Reputation: 45
I am learning regular expressions (c#) working in RegexBuddy (love it). I have been to trying to parse names with a very specific pattern. I know it cannot be made perfect, but I think am very close to what I want to accomplish.
Assumptions:
Here is my regex so far (using a few of the last-name prefixes):
^(?<first>[ A-Z]+?) (?<last>(?<pfx>(?:(?:EL|DE|LA) )*)[A-Z\-]+?)$
Which works well (capturing first, last and last-name-prefix) with:
JOHN SMITH
JOHN JAY SMITH
JOHN JAYEL SMITH
JOHN JAY SMITH-JONES
JOHN JAY JIMMY SMITH JONES -- only "JONES" is in the last name, which is okay for this exercise
JOHN JAY EL AMIN
JOHN JAY DE LA HOYA -- "DE LA HOYA" is the last name
JOHN JAY EL -- a case where "EL" is actually the last name
JOHN EL AMIN
But fails on these two which have multi-part last names following the last name prefix (only the last word is captured in the lastname field):
JOHN JAY EL GHAMRY SABE
CICERO JOSE TORRES DE AMORIM SILVA
SO... 2 questions:
Upvotes: 2
Views: 1898
Reputation: 1473
You can use negative lookahead to assert that the next 'middle name' you are matching is not one of the prefixes for the last name:
^(?<first>[A-Z]+(?:\s+(?!(?:EL|DE|LA)\s)[A-Z]+)*)\s+(?<last>[A-Z]+(?:(?:-|\s+)[A-Z]+)*)$
Also note that I changed the explicit use of spaces to \s
, which is considered good practice, because most RegEx engines can be set to ignore whitespace completely to be able to format the expressions more nicely. In my RegEx I sticked to the syntax used by your program, even though the use of (?P<group_name>)
is probably more common.
I just saw that while fixing the mistakes I made, you introduced enormous overhead in the execution of the RegEx. Originally my expression worked as you intended, but it included the space between the last middle name and the last name in the group of the first name, in an attempt to fix this I slightly changed the expression, which fixed the space problem, but I did not rerun all the tests and the name association went by unnoticed by me. And I honestly just read over the last name separated by hyphens part - even though this is obviously extremely easy to fix ;)

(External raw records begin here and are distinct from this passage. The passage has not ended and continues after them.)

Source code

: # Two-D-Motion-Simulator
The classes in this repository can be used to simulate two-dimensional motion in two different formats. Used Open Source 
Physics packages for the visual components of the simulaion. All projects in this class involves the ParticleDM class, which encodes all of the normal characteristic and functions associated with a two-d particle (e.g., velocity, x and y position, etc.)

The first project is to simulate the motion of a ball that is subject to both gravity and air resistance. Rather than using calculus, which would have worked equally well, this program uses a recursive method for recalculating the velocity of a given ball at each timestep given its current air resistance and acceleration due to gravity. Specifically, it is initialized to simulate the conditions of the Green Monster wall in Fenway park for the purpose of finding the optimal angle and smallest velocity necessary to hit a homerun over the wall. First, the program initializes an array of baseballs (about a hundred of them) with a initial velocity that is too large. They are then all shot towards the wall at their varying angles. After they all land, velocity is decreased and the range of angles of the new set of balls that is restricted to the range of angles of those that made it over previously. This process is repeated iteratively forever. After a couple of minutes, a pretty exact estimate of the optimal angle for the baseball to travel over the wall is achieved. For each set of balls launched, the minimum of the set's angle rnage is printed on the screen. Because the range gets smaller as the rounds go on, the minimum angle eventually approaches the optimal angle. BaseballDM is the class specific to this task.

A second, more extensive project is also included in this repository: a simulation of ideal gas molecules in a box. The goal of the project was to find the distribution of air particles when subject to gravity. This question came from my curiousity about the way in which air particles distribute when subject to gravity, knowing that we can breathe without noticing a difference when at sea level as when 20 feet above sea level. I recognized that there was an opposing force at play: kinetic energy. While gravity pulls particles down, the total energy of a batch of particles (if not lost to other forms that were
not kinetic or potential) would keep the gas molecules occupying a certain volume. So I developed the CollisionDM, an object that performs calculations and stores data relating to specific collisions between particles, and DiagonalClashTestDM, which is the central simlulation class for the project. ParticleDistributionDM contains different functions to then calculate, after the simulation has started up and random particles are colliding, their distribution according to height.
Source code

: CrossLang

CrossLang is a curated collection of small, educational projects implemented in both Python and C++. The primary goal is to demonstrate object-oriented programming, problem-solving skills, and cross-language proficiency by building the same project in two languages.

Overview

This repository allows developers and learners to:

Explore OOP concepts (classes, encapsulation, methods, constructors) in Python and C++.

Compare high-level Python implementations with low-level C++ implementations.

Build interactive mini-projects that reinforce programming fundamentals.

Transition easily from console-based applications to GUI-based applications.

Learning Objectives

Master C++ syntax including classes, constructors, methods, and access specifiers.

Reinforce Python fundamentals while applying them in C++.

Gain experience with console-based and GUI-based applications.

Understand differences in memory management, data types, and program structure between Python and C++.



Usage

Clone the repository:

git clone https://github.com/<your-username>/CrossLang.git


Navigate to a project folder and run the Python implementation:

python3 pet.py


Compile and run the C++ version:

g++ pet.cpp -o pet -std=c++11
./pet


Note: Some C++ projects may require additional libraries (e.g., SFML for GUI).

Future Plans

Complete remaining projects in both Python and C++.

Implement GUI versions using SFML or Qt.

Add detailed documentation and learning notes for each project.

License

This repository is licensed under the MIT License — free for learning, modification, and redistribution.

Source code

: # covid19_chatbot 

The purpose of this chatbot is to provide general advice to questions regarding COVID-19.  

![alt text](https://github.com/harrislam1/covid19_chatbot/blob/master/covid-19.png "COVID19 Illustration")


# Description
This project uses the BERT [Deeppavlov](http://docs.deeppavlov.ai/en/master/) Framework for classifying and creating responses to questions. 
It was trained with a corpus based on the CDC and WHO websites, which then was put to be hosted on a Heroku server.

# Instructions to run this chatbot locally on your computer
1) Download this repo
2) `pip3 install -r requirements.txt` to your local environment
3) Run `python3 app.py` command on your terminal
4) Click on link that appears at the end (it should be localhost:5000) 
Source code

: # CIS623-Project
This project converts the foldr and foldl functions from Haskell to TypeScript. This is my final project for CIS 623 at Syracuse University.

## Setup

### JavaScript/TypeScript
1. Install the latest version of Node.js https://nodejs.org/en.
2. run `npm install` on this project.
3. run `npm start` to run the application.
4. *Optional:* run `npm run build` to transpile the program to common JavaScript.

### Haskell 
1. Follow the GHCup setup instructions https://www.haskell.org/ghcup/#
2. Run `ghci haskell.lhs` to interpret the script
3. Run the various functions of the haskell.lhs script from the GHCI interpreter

Back to my main point: While you made the RegEx function as intended your version uses lookahead after every character of the first name - even though it is only necessary after every space! And because lookahead is an extremely costly operation this makes the RegEx a lot slower.
I fixed the RegEx myself - in a way that preserves the low number of lookahead operations - and while I was at it also improved the last name part, because I figured hyphens should only occur between letters and not anywhere, i.e. not as the last character or between spaces. And space should obviously not be the last character, either.
To prove that my RegEx (the original and my fixed one at least) doesn't have bad performance at all I ran some benchmarks and unit tests. You can download the code here if you want to run the tests yourself to make sure I didn't cheat ;) The tests are written in Python, but the results should be similar in other RegEx engines.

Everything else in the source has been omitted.